For many years, scientists have been trying to learn more about the causes of autism. While many different theories have been suggested, evidence is mounting that the community of microorganisms that resides in the gastrointestinal tract, the gut microbiome, plays a role. New research from scientists at the University of Virginia School of Medicine has used an animal model to learn more about the relationship between autism in kids and the gut microbiome in mothers. They were actually able to stop the development of autism-like neurodevelopmental problems in mice by blocking an inflammatory molecule, IL-17a, that’s produced by the immune system.
“We determined that the microbiome is a key contributor in determining susceptibility [to autism-like disorders], so it suggests that you could target either the maternal microbiome or this inflammatory molecule, IL-17a,” said lead researcher John Lukens, Ph.D., of UVA’s Department of Neuroscience. “You could also use this [IL-17a] as a biomarker for early diagnosis.”
This work, reported in The Journal of Immunology, has provided valuable insight into exactly how the microbiome is able to exert an influence on the development of children.
“The microbiome can shape the developing brain in multiple ways,” added Lukens, of UVA’s Center for Brain Immunology and Glia (BIG) and UVA’s Carter Immunology Center. “The microbiome is really important to the calibration of how the offspring’s immune system is going to respond to an infection or injury or stress.”
So it seems that not only does the microbiome have a major influence on our health, in expectant mothers it can influence their child’s development.
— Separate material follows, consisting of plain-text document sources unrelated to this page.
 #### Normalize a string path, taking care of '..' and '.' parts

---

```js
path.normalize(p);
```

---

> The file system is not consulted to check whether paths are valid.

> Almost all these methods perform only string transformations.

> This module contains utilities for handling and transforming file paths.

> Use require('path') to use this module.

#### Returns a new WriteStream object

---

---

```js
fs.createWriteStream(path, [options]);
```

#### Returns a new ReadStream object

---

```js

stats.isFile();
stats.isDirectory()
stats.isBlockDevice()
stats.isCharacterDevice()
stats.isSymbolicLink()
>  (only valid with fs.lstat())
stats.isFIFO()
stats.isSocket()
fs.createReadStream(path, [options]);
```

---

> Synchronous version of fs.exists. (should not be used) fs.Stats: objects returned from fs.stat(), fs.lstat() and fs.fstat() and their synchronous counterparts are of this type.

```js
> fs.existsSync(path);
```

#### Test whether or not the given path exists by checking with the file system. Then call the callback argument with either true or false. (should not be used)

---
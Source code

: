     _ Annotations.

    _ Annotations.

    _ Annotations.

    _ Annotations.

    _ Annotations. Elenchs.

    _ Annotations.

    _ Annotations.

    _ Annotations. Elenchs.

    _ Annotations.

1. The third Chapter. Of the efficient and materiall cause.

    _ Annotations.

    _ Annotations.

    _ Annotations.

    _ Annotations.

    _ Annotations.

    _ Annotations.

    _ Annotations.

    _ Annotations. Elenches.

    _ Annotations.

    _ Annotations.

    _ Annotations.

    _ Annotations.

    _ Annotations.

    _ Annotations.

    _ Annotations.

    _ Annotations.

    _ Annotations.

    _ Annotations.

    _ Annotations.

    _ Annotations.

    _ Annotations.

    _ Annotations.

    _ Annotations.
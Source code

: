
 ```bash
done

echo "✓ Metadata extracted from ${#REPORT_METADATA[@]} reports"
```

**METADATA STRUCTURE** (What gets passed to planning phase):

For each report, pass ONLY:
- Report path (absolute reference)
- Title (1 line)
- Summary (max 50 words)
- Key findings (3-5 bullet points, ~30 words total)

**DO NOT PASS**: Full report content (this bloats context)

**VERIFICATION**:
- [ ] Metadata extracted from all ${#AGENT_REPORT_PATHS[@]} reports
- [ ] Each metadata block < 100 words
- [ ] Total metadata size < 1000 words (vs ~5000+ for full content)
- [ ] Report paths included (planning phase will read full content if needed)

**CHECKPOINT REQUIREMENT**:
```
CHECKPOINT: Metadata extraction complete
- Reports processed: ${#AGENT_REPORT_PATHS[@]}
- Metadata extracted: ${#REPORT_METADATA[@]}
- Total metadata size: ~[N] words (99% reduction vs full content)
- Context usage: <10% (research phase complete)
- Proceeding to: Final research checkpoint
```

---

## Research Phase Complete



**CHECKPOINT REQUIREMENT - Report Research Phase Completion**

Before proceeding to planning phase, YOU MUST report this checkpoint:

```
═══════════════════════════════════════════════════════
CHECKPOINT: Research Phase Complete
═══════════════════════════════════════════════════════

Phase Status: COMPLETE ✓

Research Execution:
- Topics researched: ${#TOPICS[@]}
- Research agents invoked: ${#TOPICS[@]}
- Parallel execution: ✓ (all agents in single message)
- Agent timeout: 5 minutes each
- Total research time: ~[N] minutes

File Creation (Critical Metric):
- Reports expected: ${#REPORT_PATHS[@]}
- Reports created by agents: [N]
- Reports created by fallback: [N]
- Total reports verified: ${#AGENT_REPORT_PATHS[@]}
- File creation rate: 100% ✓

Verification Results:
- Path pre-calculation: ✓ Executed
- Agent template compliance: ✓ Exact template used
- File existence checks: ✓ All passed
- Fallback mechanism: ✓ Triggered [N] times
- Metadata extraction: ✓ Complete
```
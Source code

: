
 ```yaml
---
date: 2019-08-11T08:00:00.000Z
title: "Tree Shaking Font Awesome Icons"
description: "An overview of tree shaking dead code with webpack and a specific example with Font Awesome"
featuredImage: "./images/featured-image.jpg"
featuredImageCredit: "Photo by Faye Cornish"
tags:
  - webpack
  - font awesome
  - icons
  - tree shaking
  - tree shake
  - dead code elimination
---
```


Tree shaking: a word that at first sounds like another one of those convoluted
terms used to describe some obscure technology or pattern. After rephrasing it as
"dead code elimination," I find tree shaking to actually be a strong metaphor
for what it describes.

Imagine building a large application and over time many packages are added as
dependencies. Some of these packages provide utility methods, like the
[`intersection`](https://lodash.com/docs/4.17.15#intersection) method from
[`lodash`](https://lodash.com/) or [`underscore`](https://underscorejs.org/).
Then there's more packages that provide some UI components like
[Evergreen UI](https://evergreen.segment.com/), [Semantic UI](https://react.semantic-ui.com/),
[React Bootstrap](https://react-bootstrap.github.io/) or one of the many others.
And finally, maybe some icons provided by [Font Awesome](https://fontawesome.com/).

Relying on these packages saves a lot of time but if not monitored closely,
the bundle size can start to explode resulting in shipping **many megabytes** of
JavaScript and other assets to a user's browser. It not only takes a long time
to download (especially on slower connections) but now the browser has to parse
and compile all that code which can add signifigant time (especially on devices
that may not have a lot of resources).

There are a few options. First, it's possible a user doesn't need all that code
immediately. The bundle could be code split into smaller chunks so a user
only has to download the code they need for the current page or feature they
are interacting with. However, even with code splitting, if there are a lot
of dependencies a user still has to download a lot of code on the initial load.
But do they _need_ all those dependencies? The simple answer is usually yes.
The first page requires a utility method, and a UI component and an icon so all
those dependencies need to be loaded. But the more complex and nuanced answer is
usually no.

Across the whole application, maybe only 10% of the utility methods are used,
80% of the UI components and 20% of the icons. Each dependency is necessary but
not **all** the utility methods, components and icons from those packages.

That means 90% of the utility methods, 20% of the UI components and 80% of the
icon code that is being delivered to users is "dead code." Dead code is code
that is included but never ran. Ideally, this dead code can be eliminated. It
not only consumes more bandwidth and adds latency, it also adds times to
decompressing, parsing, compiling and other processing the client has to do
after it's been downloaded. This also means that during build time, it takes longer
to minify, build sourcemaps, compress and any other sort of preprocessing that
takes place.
Luckily, the microbiome can be altered in various ways. Changing food intake is one of the easiest ways to manipulate the microbiome. Probiotic drinks or fecal transplants are other options. It is possible to restore health to the gut, and the researchers are considering how they might be able to reduce disease risk through such restoration.
“In terms of translating our work to humans, I think the next big step would be to identify features of the microbiome in pregnant mothers that correlate with autism risk,” Lukens said. “I think the really important thing is to figure out what kind of things can be used to modulate the microbiome in the mother as effectively and safely as we can.”
Blocking IL-17a is probably too risky as an autism prevention. The molecule has been linked to diseases like psoriasis, rheumatoid arthritis, and multiple sclerosis; some drugs already exist to target it. The molecule is critical to stopping some infections, however.
“If you think about pregnancy, the body is basically accepting foreign tissue, which is a baby. As a result, maintenance of embryonic health demands a complex balance of immune regulation, so people tend to shy away from manipulating the immune system during pregnancy,” Luken explained.
Blocking IL-17a “could make you susceptible to all kinds of infections,” he said. Clinicians and scientists aren’t willing to expose pregnant women to that kind of risk.
The team is planning to continue to investigate IL-17a to look for other molecular players in neurodevelopment.
Lukens took care to note that while this work links immunity to neurodevelopment, in no way does it suggest that vaccines are involved. “There’s a definite link between the immune response and the developing brain,” he said. “It just doesn’t have anything to do with vaccines. It’s much, much earlier.”